Cbr Case Based Reasoning
Then the proposed solution Is tried out. If the solution succeeds, then it is stored as a working solution in the case memory; if it fails, the working solution must be repaired and tested again. Therefore, there are four key issues in the developing of any CUB system, namely: (a) case representation and identifying key features, (b) indexing and retrieving similar cases from the case memory, (c) measuring case similarity to select the best match, and (d) modifying the existing solution to fit the new problem. CUB has already been applied in a number of different applications in medicine.
CUB is appropriate in medicine for some important reasons; cognitive adequateness, explicit experience, duality of objective and subjective knowledge, automatic calculation of subjective knowledge, and system integration . Some real CUB-systems are: CASEY that gives a diagnosis for the heart disorders , AS. 52 which is a diagnostic support system for dystrophy’s syndromes, ONION is a renal function monitoring system, CLOYS that gives a consultation for a liver transplanted patient  and ICONS that presents a suitable calculated antibiotics therapy advise for intensive care patients .

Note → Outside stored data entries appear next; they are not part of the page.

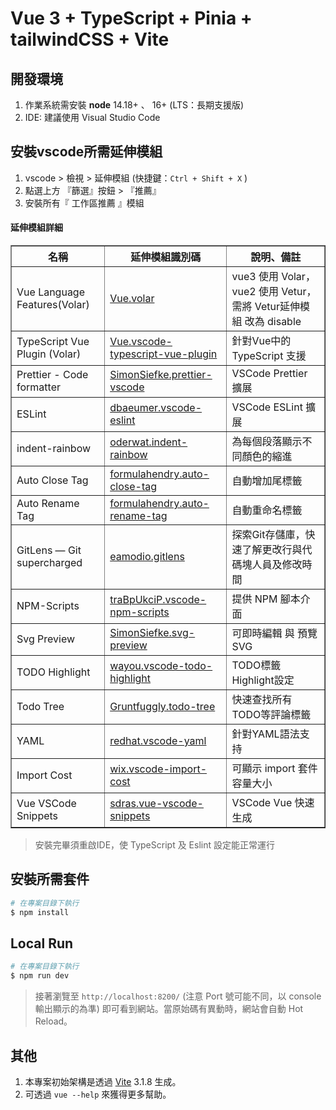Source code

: # Vue 3 + TypeScript + Pinia + tailwindCSS + Vite

## 開發環境

1. 作業系統需安裝 **node** 14.18+ 、 16+ (LTS：長期支援版)
2. IDE: 建議使用 Visual Studio Code

## 安裝vscode所需延伸模組

1. vscode > 檢視 > 延伸模組 (快捷鍵：`Ctrl + Shift + X` )
2. 點選上方 『篩選』按鈕 > 『推薦』
3. 安裝所有『 工作區推薦 』模組

#### 延伸模組詳細

<table border>
  <thead>
    <tr>
      <th>名稱</th>
      <th>延伸模組識別碼</th>
      <th>說明、備註</th>
    </tr>
  </thead>
  <tbody>
    <tr>
      <td>Vue Language Features(Volar)</td>
      <td><a href="https://marketplace.visualstudio.com/items?itemName=Vue.volar" target="_blank">Vue.volar</a></td>
      <td>vue3 使用 Volar，vue2 使用 Vetur，需將 Vetur延伸模組 改為 disable</td>
    </tr>
    <tr>
      <td>TypeScript Vue Plugin (Volar)</td>
      <td><a href="https://marketplace.visualstudio.com/items?itemName=Vue.vscode-typescript-vue-plugin" target="_blank">Vue.vscode-typescript-vue-plugin</a></td>
      <td>針對Vue中的 TypeScript 支援</td>
    </tr>
    <tr>
      <td>Prettier - Code formatter</td>
      <td><a href="https://marketplace.visualstudio.com/items?itemName=SimonSiefke.prettier-vscode" target="_blank">SimonSiefke.prettier-vscode</a></td>
      <td>VSCode Prettier 擴展</td>
    </tr>
    <tr>
      <td>ESLint</td>
      <td><a href="https://marketplace.visualstudio.com/items?itemName=dbaeumer.vscode-eslint" target="_blank">dbaeumer.vscode-eslint</a></td>
      <td>VSCode ESLint 擴展</td>
    </tr>
    <tr>
      <td>indent-rainbow</td>
      <td><a href="https://marketplace.visualstudio.com/items?itemName=oderwat.indent-rainbow" target="_blank">oderwat.indent-rainbow</a></td>
      <td>為每個段落顯示不同顏色的縮進</td>
    </tr>
    <tr>
      <td>Auto Close Tag</td>
      <td><a href="https://marketplace.visualstudio.com/items?itemName=formulahendry.auto-close-tag" target="_blank">formulahendry.auto-close-tag</a></td>
      <td>自動增加尾標籤</td>
    </tr>
    <tr>
      <td>Auto Rename Tag</td>
      <td><a href="https://marketplace.visualstudio.com/items?itemName=formulahendry.auto-rename-tag" target="_blank">formulahendry.auto-rename-tag</a></td>
      <td>自動重命名標籤</td>
    </tr>
    <tr>
      <td>GitLens — Git supercharged</td>
      <td><a href="https://marketplace.visualstudio.com/items?itemName=eamodio.gitlens" target="_blank">eamodio.gitlens</a></td>
      <td>探索Git存儲庫，快速了解更改行與代碼塊人員及修改時間</td>
    </tr>
    <tr>
      <td>NPM-Scripts</td>
      <td><a href="https://marketplace.visualstudio.com/items?itemName=traBpUkciP.vscode-npm-scripts" target="_blank">traBpUkciP.vscode-npm-scripts</a></td>
      <td>提供 NPM 腳本介面</td>
    </tr>
    <tr>
      <td>Svg Preview</td>
      <td><a href="https://marketplace.visualstudio.com/items?itemName=SimonSiefke.svg-preview" target="_blank">SimonSiefke.svg-preview</a></td>
      <td>可即時編輯 與 預覽 SVG</td>
    </tr>
    <tr>
      <td>TODO Highlight</td>
      <td><a href="https://marketplace.visualstudio.com/items?itemName=wayou.vscode-todo-highlight" target="_blank">wayou.vscode-todo-highlight</a></td>
      <td>TODO標籤 Highlight設定</td>
    </tr>
    <tr>
      <td>Todo Tree</td>
      <td><a href="https://marketplace.visualstudio.com/items?itemName=Gruntfuggly.todo-tree" target="_blank">Gruntfuggly.todo-tree</a></td>
      <td>快速查找所有TODO等評論標籤</td>
    </tr>
    <tr>
      <td>YAML</td>
      <td><a href="https://marketplace.visualstudio.com/items?itemName=Gruntfuggly.todo-tree" target="_blank">redhat.vscode-yaml</a></td>
      <td>針對YAML語法支持</td>
    </tr>
    <tr>
      <td>Import Cost</td>
      <td><a href="https://marketplace.visualstudio.com/items?itemName=wix.vscode-import-cost" target="_blank">wix.vscode-import-cost</a></td>
      <td>可顯示 import 套件容量大小</td>
    </tr>
    <tr>
      <td>Vue VSCode Snippets</td>
      <td><a href="https://marketplace.visualstudio.com/items?itemName=sdras.vue-vscode-snippets" target="_blank">sdras.vue-vscode-snippets</a></td>
      <td>VSCode Vue 快速生成</td>
    </tr>
  </tbody>
</table>

> 安裝完畢須重啟IDE，使 TypeScript 及 Eslint 設定能正常運行

## 安裝所需套件

```bash
# 在專案目錄下執行
$ npm install
```

## Local Run

```bash
# 在專案目錄下執行
$ npm run dev
```

> 接著瀏覽至 `http://localhost:8200/` (注意 Port 號可能不同，以 console 輸出顯示的為準) 即可看到網站。當原始碼有異動時，網站會自動 Hot Reload。

## 其他

1. 本專案初始架構是透過 [Vite](https://vitejs.dev/) 3.1.8 生成。
2. 可透過 `vue --help` 來獲得更多幫助。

This paper presents the development of a case-based expert system prototype for supporting diagnosis of heart diseases and Is organized as follows: the next section deals with the domain and knowledge calculation. Extraction. Section 4 deals with case indexing and retrieval strategies. Section 5 presents the experimental results, and finally, section 6 summarizes the most important findings. Abstract In this paper, we have used the Case Based Reasoning methodology to develop a case-based expert system prototype for supporting diagnosis of heart diseases. 10 cases were collected for 4 heart diseases namely; material tensions, left-sided heart failure, stable angina vectors and essential hypertension. Each case contains 207 attributes concerning both demographic and clinical data. After removing the duplicated cases, the system has trained set of 42 cases for Egyptian cardiac patients. Statistical analysis has been done to determine the importance values of the case features. Two retrieval strategies were investigated namely; induction and nearest-neighbor approaches.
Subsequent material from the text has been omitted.